▸ SUPPLIED RECORDS
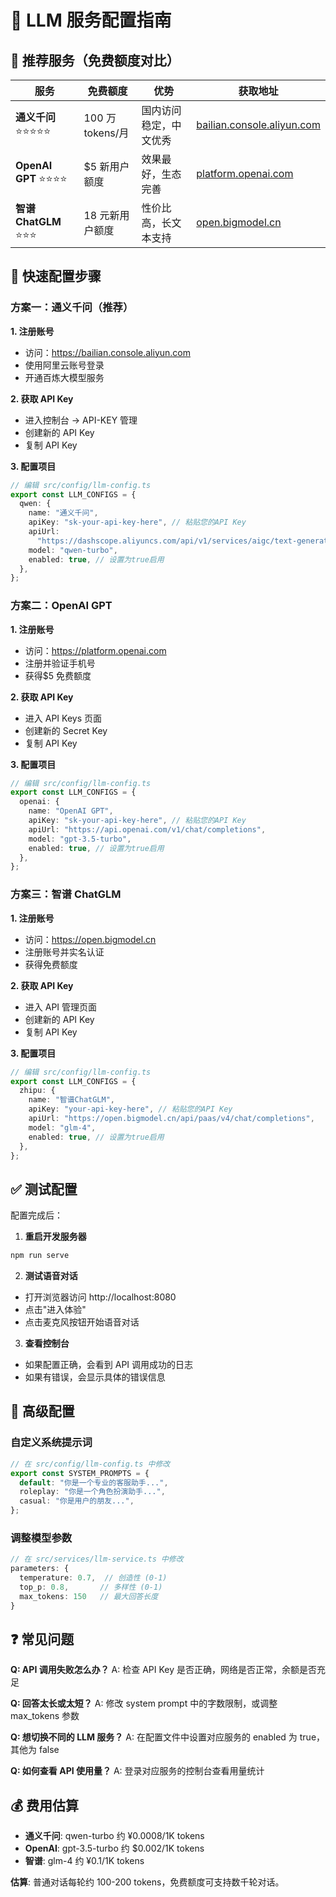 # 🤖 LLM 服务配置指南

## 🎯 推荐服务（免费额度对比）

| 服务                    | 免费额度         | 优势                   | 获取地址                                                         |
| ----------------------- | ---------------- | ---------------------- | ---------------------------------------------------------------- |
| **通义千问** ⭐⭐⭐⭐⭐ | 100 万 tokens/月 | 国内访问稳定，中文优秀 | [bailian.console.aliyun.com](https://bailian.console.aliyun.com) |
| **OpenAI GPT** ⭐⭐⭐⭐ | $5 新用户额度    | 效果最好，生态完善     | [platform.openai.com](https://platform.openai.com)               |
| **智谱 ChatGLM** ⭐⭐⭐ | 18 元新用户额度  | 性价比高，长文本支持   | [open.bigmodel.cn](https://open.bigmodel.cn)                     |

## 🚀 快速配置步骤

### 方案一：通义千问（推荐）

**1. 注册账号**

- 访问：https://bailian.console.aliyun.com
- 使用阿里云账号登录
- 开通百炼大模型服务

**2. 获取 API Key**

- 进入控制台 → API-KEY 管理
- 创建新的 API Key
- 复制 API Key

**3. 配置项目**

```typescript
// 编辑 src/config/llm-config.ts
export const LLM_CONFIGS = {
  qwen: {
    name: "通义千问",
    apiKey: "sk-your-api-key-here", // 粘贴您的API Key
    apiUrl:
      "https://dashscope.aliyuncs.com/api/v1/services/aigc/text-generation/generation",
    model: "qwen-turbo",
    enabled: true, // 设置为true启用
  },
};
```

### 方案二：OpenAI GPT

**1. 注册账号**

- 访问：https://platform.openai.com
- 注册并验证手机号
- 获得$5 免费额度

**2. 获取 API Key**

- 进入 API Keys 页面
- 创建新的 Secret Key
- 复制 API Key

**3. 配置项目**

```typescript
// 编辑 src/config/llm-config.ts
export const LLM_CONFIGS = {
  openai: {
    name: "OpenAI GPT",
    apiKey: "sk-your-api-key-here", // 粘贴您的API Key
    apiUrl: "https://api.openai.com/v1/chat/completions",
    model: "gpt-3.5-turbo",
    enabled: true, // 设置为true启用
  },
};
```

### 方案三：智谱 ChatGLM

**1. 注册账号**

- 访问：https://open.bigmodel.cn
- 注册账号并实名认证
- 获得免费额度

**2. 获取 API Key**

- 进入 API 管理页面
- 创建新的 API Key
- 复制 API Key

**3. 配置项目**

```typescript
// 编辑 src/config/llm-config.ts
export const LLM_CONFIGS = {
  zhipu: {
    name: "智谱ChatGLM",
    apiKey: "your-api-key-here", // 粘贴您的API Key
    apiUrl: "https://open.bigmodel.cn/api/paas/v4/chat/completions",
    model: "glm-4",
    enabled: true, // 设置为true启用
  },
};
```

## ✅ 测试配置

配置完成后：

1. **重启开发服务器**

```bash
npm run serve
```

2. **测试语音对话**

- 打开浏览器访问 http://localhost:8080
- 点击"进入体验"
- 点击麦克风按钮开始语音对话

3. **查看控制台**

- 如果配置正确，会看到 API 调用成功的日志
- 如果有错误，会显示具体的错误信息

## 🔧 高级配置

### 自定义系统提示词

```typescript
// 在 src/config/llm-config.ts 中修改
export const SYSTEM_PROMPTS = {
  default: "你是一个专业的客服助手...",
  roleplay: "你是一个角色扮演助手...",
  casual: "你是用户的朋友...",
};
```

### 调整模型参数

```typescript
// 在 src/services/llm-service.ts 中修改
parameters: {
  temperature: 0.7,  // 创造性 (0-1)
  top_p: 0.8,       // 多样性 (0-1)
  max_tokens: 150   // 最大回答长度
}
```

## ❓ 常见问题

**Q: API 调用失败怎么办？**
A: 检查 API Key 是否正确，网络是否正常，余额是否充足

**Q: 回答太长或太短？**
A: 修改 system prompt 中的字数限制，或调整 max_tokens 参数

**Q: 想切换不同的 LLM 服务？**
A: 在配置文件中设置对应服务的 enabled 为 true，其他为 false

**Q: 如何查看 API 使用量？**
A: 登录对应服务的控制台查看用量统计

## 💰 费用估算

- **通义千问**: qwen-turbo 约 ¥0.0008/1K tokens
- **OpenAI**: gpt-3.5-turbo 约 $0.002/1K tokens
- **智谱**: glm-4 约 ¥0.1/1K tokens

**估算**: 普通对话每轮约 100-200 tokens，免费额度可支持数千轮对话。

▸ TASK PROMPT
In the records above, how many lines hold "bigmodel"? Only the number is wanted.

▸ YOUR RESPONSE
3